The things to avoid are pretty obvious – don’t add dairy products or meat scraps and not any weeds that spread with bulbs such as onion weed.
Compost bins need air. We want to promote aerobic composting; if there is not enough air in the bin or heap, the process becomes anaerobic, which is slower and also causes unpleasant odours. Straw, leaves, paper (torn into strips) can provide essential structure – and that means air – to the heap. Don’t add papers and magazines with coloured inks, however.

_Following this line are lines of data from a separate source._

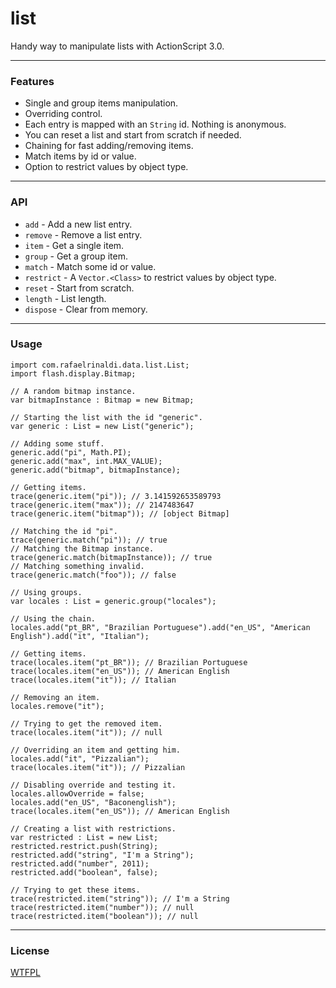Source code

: [license]: http://github.com/rafaelrinaldi/list/blob/master/license.txt

# list
Handy way to manipulate lists with ActionScript 3.0.

---
### Features
- Single and group items manipulation.
- Overriding control.
- Each entry is mapped with an `String` id. Nothing is anonymous.
- You can reset a list and start from scratch if needed.
- Chaining for fast adding/removing items.
- Match items by id or value.
- Option to restrict values by object type.

---
### API
- `add` - Add a new list entry.
- `remove` - Remove a list entry.
- `item` - Get a single item.
- `group` - Get a group item.
- `match` - Match some id or value.
- `restrict` - A `Vector.<Class>` to restrict values by object type.
- `reset` - Start from scratch.
- `length` - List length.
- `dispose` - Clear from memory.

---
### Usage
	import com.rafaelrinaldi.data.list.List;
	import flash.display.Bitmap;
	
	// A random bitmap instance.
	var bitmapInstance : Bitmap = new Bitmap;
	
	// Starting the list with the id "generic".
	var generic : List = new List("generic");
	 
	// Adding some stuff.
	generic.add("pi", Math.PI);
	generic.add("max", int.MAX_VALUE);
	generic.add("bitmap", bitmapInstance);
	 
	// Getting items.
	trace(generic.item("pi")); // 3.141592653589793
	trace(generic.item("max")); // 2147483647
	trace(generic.item("bitmap")); // [object Bitmap]
	 
	// Matching the id "pi".
	trace(generic.match("pi")); // true
	// Matching the Bitmap instance.
	trace(generic.match(bitmapInstance)); // true
	// Matching something invalid.
	trace(generic.match("foo")); // false
	 
	// Using groups.
	var locales : List = generic.group("locales");
	 
	// Using the chain.
	locales.add("pt_BR", "Brazilian Portuguese").add("en_US", "American English").add("it", "Italian");
	
	// Getting items.
	trace(locales.item("pt_BR")); // Brazilian Portuguese
	trace(locales.item("en_US")); // American English
	trace(locales.item("it")); // Italian
	
	// Removing an item.
	locales.remove("it");
	
	// Trying to get the removed item.
	trace(locales.item("it")); // null
	
	// Overriding an item and getting him.
	locales.add("it", "Pizzalian");
	trace(locales.item("it")); // Pizzalian
	 		
	// Disabling override and testing it.
	locales.allowOverride = false;
	locales.add("en_US", "Baconenglish");
	trace(locales.item("en_US")); // American English
	
	// Creating a list with restrictions.
	var restricted : List = new List;
	restricted.restrict.push(String);
	restricted.add("string", "I'm a String");
	restricted.add("number", 2011);
	restricted.add("boolean", false);
	
	// Trying to get these items.
	trace(restricted.item("string")); // I'm a String
	trace(restricted.item("number")); // null
	trace(restricted.item("boolean")); // null

---
### License
[WTFPL][license]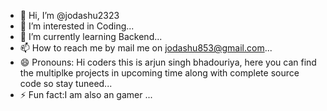 - 👋 Hi, I’m @jodashu2323
- 👀 I’m interested in Coding...
- 🌱 I’m currently learning Backend...
- 📫 How to reach me by mail me on jodashu853@gmail.com...
- 😄 Pronouns: Hi coders this is arjun singh bhadouriya, here you can find the multiplke projects in upcoming time along with complete source code so stay tuneed...
- ⚡ Fun fact:I am also an gamer ...

<!---
jodashu2323/jodashu2323 is a ✨ special ✨ repository because its `README.md` (this file) appears on your GitHub profile.
You can click the Preview link to take a look at your changes.
--->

Compost bins can take many forms. You can buy them ready to assemble, or you can make a very simple one with 4 star posts & running chicken wire around them then line it with cardboard. Or, if you have the space you can make a hay-bale bin by surrounding your composting material with a double stack of lucerne or hay-bales then you could plant pumpkins on top of your hay walls. Or if you want something really simple try putting leaves and grass clippings into black plastic bags – store out of sight until well composted. This last is a bit hit and miss but can sometimes be a lovely surprise!
To discover the magic of compost, however, you will need to have the most important ingredient of all -Patience. With a capital P. There is nothing instant about compost making. That is one of the things so very special about gardening in general. It teaches you patience.
So, go out there and poke about in your compost heap. Turn it over with a fork. It is good exercise and it add that important ingredient: air.
February 2nd, 2010
Here is a recipe I use for an all-purpose insecticide spray. It can also be used as a mild fungicide and has a strong odour. I have used it on aphides, mites, thrips and scale and it seems to repel slugs, snails and caterpillars. I don’t use it on plants where my ducks graze just in case, but I do use it on roses out in the front garden and in my vege patch if I need too. When mixing this brew up I never use my regular kitchen utensils or cooking pans instead I use an old pan I save just for this. I keep this pan in the shed. I try not to use any insecticides at all but if I need to I try this:
Combine 2 finely chopped onions, 6 cloves of freshly crushed garlic and 1 tablespoon of hot chilli powder (or 6 finely chopped red chillies), cover with 2 cm of water, stir well and allow to steep for 24 hours. Dissolve 1 cup of pure soap flakes in 5 L of warm water, then add the strained onion/garlic/chilli mixture and stir well. Use within 24 hours.